How to complete this task
A word-for-word reproduction of the data below is needed, with no pictures in it.

Material to process
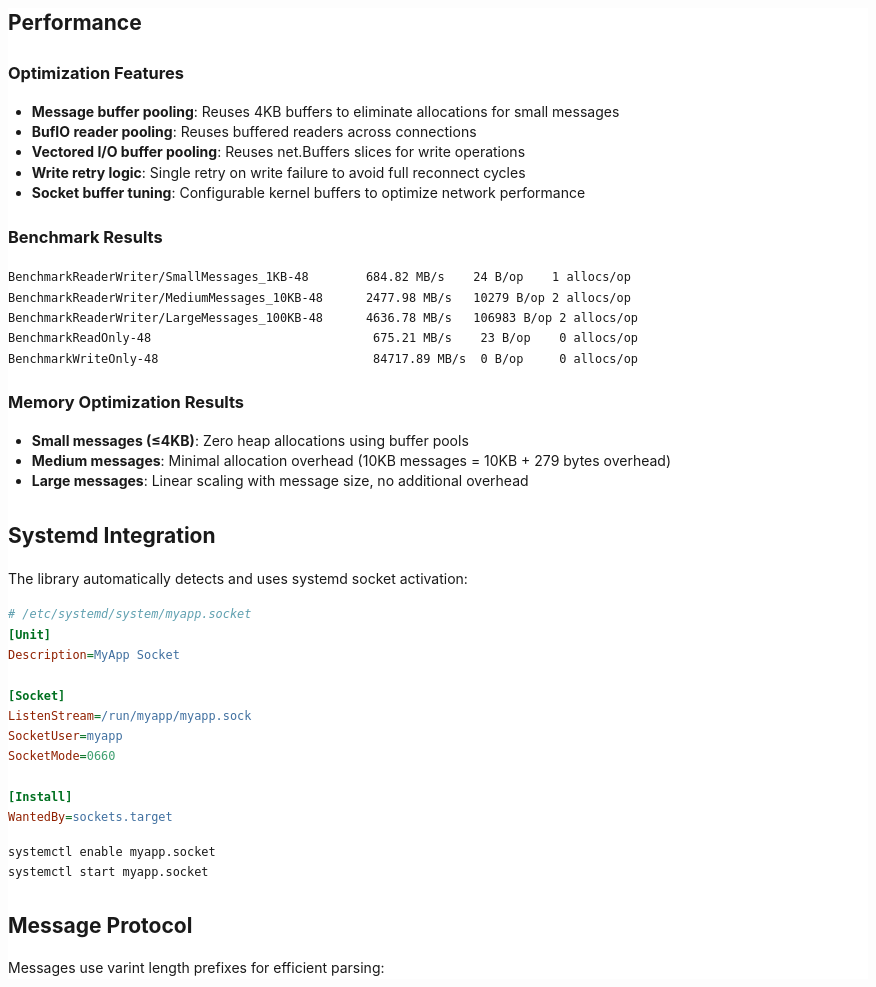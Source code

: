 ## Performance

### Optimization Features

- **Message buffer pooling**: Reuses 4KB buffers to eliminate allocations for small messages
- **BufIO reader pooling**: Reuses buffered readers across connections
- **Vectored I/O buffer pooling**: Reuses net.Buffers slices for write operations
- **Write retry logic**: Single retry on write failure to avoid full reconnect cycles
- **Socket buffer tuning**: Configurable kernel buffers to optimize network performance

### Benchmark Results

```
BenchmarkReaderWriter/SmallMessages_1KB-48        684.82 MB/s    24 B/op    1 allocs/op
BenchmarkReaderWriter/MediumMessages_10KB-48      2477.98 MB/s   10279 B/op 2 allocs/op  
BenchmarkReaderWriter/LargeMessages_100KB-48      4636.78 MB/s   106983 B/op 2 allocs/op
BenchmarkReadOnly-48                               675.21 MB/s    23 B/op    0 allocs/op
BenchmarkWriteOnly-48                              84717.89 MB/s  0 B/op     0 allocs/op
```

### Memory Optimization Results

- **Small messages (≤4KB)**: Zero heap allocations using buffer pools
- **Medium messages**: Minimal allocation overhead (10KB messages = 10KB + 279 bytes overhead)
- **Large messages**: Linear scaling with message size, no additional overhead

## Systemd Integration

The library automatically detects and uses systemd socket activation:

```ini
# /etc/systemd/system/myapp.socket  
[Unit]
Description=MyApp Socket

[Socket]
ListenStream=/run/myapp/myapp.sock
SocketUser=myapp
SocketMode=0660

[Install]
WantedBy=sockets.target
```

```bash
systemctl enable myapp.socket
systemctl start myapp.socket
```

## Message Protocol

Messages use varint length prefixes for efficient parsing:
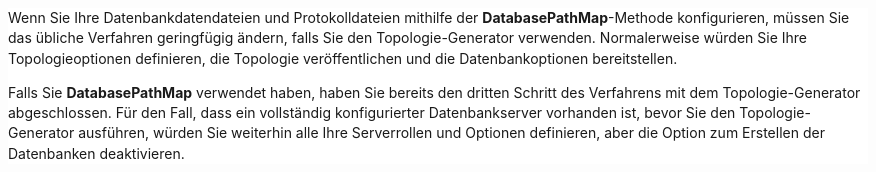 Wenn Sie Ihre Datenbankdatendateien und Protokolldateien mithilfe der **DatabasePathMap**-Methode konfigurieren, müssen Sie das übliche Verfahren geringfügig ändern, falls Sie den Topologie-Generator verwenden. Normalerweise würden Sie Ihre Topologieoptionen definieren, die Topologie veröffentlichen und die Datenbankoptionen bereitstellen.

Falls Sie **DatabasePathMap** verwendet haben, haben Sie bereits den dritten Schritt des Verfahrens mit dem Topologie-Generator abgeschlossen. Für den Fall, dass ein vollständig konfigurierter Datenbankserver vorhanden ist, bevor Sie den Topologie-Generator ausführen, würden Sie weiterhin alle Ihre Serverrollen und Optionen definieren, aber die Option zum Erstellen der Datenbanken deaktivieren.

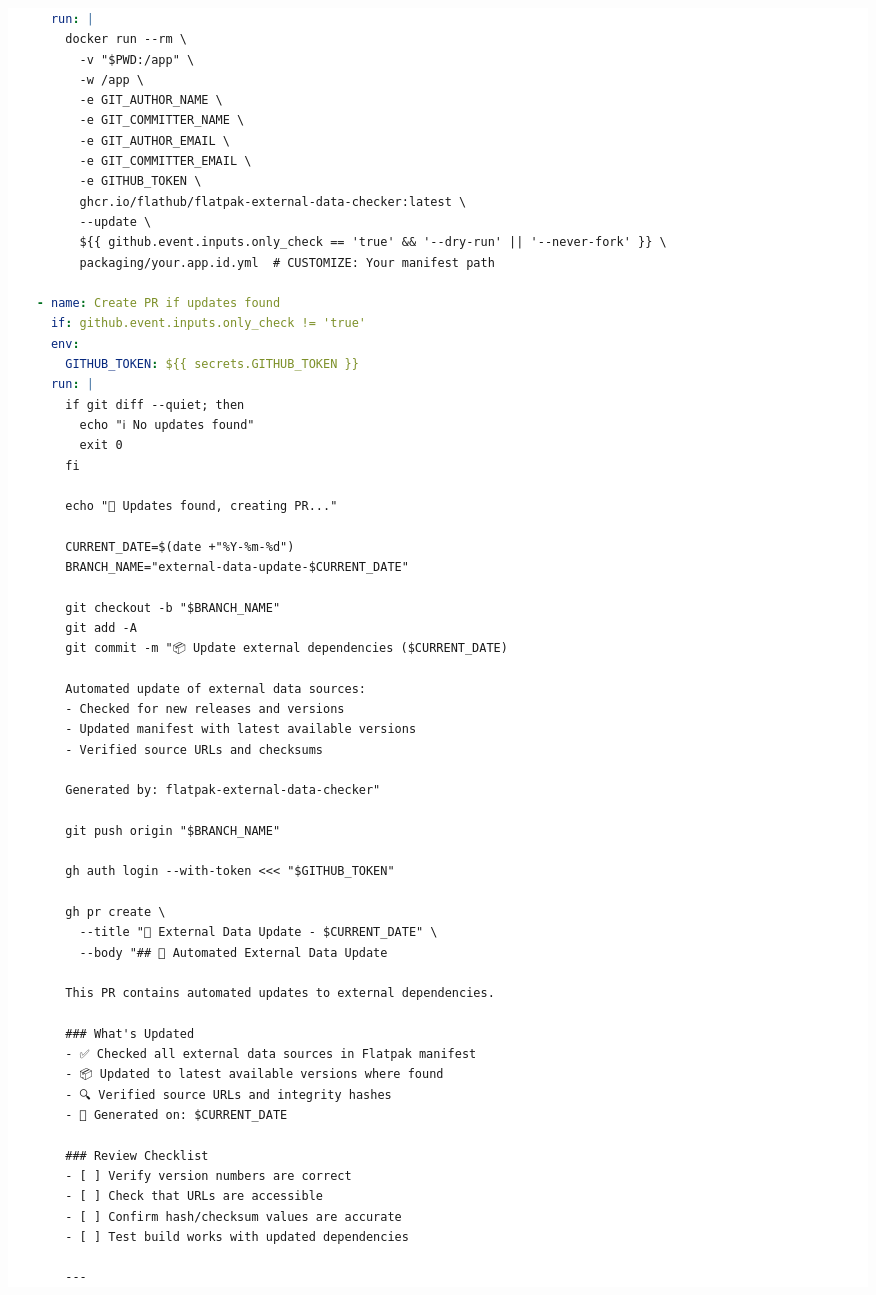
 ```yaml
      run: |
        docker run --rm \
          -v "$PWD:/app" \
          -w /app \
          -e GIT_AUTHOR_NAME \
          -e GIT_COMMITTER_NAME \
          -e GIT_AUTHOR_EMAIL \
          -e GIT_COMMITTER_EMAIL \
          -e GITHUB_TOKEN \
          ghcr.io/flathub/flatpak-external-data-checker:latest \
          --update \
          ${{ github.event.inputs.only_check == 'true' && '--dry-run' || '--never-fork' }} \
          packaging/your.app.id.yml  # CUSTOMIZE: Your manifest path

    - name: Create PR if updates found
      if: github.event.inputs.only_check != 'true'
      env:
        GITHUB_TOKEN: ${{ secrets.GITHUB_TOKEN }}
      run: |
        if git diff --quiet; then
          echo "ℹ️ No updates found"
          exit 0
        fi
        
        echo "🔄 Updates found, creating PR..."
        
        CURRENT_DATE=$(date +"%Y-%m-%d")
        BRANCH_NAME="external-data-update-$CURRENT_DATE"
        
        git checkout -b "$BRANCH_NAME"
        git add -A
        git commit -m "📦 Update external dependencies ($CURRENT_DATE)

        Automated update of external data sources:
        - Checked for new releases and versions
        - Updated manifest with latest available versions
        - Verified source URLs and checksums
        
        Generated by: flatpak-external-data-checker"
        
        git push origin "$BRANCH_NAME"
        
        gh auth login --with-token <<< "$GITHUB_TOKEN"
        
        gh pr create \
          --title "🔄 External Data Update - $CURRENT_DATE" \
          --body "## 🤖 Automated External Data Update

        This PR contains automated updates to external dependencies.

        ### What's Updated
        - ✅ Checked all external data sources in Flatpak manifest  
        - 📦 Updated to latest available versions where found
        - 🔍 Verified source URLs and integrity hashes
        - 📅 Generated on: $CURRENT_DATE

        ### Review Checklist
        - [ ] Verify version numbers are correct
        - [ ] Check that URLs are accessible
        - [ ] Confirm hash/checksum values are accurate  
        - [ ] Test build works with updated dependencies

        ---
```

Answer for the task
Source code

: ## Performance

### Optimization Features

- **Message buffer pooling**: Reuses 4KB buffers to eliminate allocations for small messages
- **BufIO reader pooling**: Reuses buffered readers across connections
- **Vectored I/O buffer pooling**: Reuses net.Buffers slices for write operations
- **Write retry logic**: Single retry on write failure to avoid full reconnect cycles
- **Socket buffer tuning**: Configurable kernel buffers to optimize network performance

### Benchmark Results

```
BenchmarkReaderWriter/SmallMessages_1KB-48        684.82 MB/s    24 B/op    1 allocs/op
BenchmarkReaderWriter/MediumMessages_10KB-48      2477.98 MB/s   10279 B/op 2 allocs/op  
BenchmarkReaderWriter/LargeMessages_100KB-48      4636.78 MB/s   106983 B/op 2 allocs/op
BenchmarkReadOnly-48                               675.21 MB/s    23 B/op    0 allocs/op
BenchmarkWriteOnly-48                              84717.89 MB/s  0 B/op     0 allocs/op
```

### Memory Optimization Results

- **Small messages (≤4KB)**: Zero heap allocations using buffer pools
- **Medium messages**: Minimal allocation overhead (10KB messages = 10KB + 279 bytes overhead)
- **Large messages**: Linear scaling with message size, no additional overhead

## Systemd Integration

The library automatically detects and uses systemd socket activation:

```ini
# /etc/systemd/system/myapp.socket  
[Unit]
Description=MyApp Socket

[Socket]
ListenStream=/run/myapp/myapp.sock
SocketUser=myapp
SocketMode=0660

[Install]
WantedBy=sockets.target
```

```bash
systemctl enable myapp.socket
systemctl start myapp.socket
```

## Message Protocol

Messages use varint length prefixes for efficient parsing:
 Wenn Sie Ihre Datenbankdatendateien und Protokolldateien mithilfe der **DatabasePathMap**-Methode konfigurieren, müssen Sie das übliche Verfahren geringfügig ändern, falls Sie den Topologie-Generator verwenden. Normalerweise würden Sie Ihre Topologieoptionen definieren, die Topologie veröffentlichen und die Datenbankoptionen bereitstellen.

Falls Sie **DatabasePathMap** verwendet haben, haben Sie bereits den dritten Schritt des Verfahrens mit dem Topologie-Generator abgeschlossen. Für den Fall, dass ein vollständig konfigurierter Datenbankserver vorhanden ist, bevor Sie den Topologie-Generator ausführen, würden Sie weiterhin alle Ihre Serverrollen und Optionen definieren, aber die Option zum Erstellen der Datenbanken deaktivieren.

 ```yaml
      run: |
        docker run --rm \
          -v "$PWD:/app" \
          -w /app \
          -e GIT_AUTHOR_NAME \
          -e GIT_COMMITTER_NAME \
          -e GIT_AUTHOR_EMAIL \
          -e GIT_COMMITTER_EMAIL \
          -e GITHUB_TOKEN \
          ghcr.io/flathub/flatpak-external-data-checker:latest \
          --update \
          ${{ github.event.inputs.only_check == 'true' && '--dry-run' || '--never-fork' }} \
          packaging/your.app.id.yml  # CUSTOMIZE: Your manifest path

    - name: Create PR if updates found
      if: github.event.inputs.only_check != 'true'
      env:
        GITHUB_TOKEN: ${{ secrets.GITHUB_TOKEN }}
      run: |
        if git diff --quiet; then
          echo "ℹ️ No updates found"
          exit 0
        fi
        
        echo "🔄 Updates found, creating PR..."
        
        CURRENT_DATE=$(date +"%Y-%m-%d")
        BRANCH_NAME="external-data-update-$CURRENT_DATE"
        
        git checkout -b "$BRANCH_NAME"
        git add -A
        git commit -m "📦 Update external dependencies ($CURRENT_DATE)

        Automated update of external data sources:
        - Checked for new releases and versions
        - Updated manifest with latest available versions
        - Verified source URLs and checksums
        
        Generated by: flatpak-external-data-checker"
        
        git push origin "$BRANCH_NAME"
        
        gh auth login --with-token <<< "$GITHUB_TOKEN"
        
        gh pr create \
          --title "🔄 External Data Update - $CURRENT_DATE" \
          --body "## 🤖 Automated External Data Update

        This PR contains automated updates to external dependencies.

        ### What's Updated
        - ✅ Checked all external data sources in Flatpak manifest  
        - 📦 Updated to latest available versions where found
        - 🔍 Verified source URLs and integrity hashes
        - 📅 Generated on: $CURRENT_DATE

        ### Review Checklist
        - [ ] Verify version numbers are correct
        - [ ] Check that URLs are accessible
        - [ ] Confirm hash/checksum values are accurate  
        - [ ] Test build works with updated dependencies

        ---
```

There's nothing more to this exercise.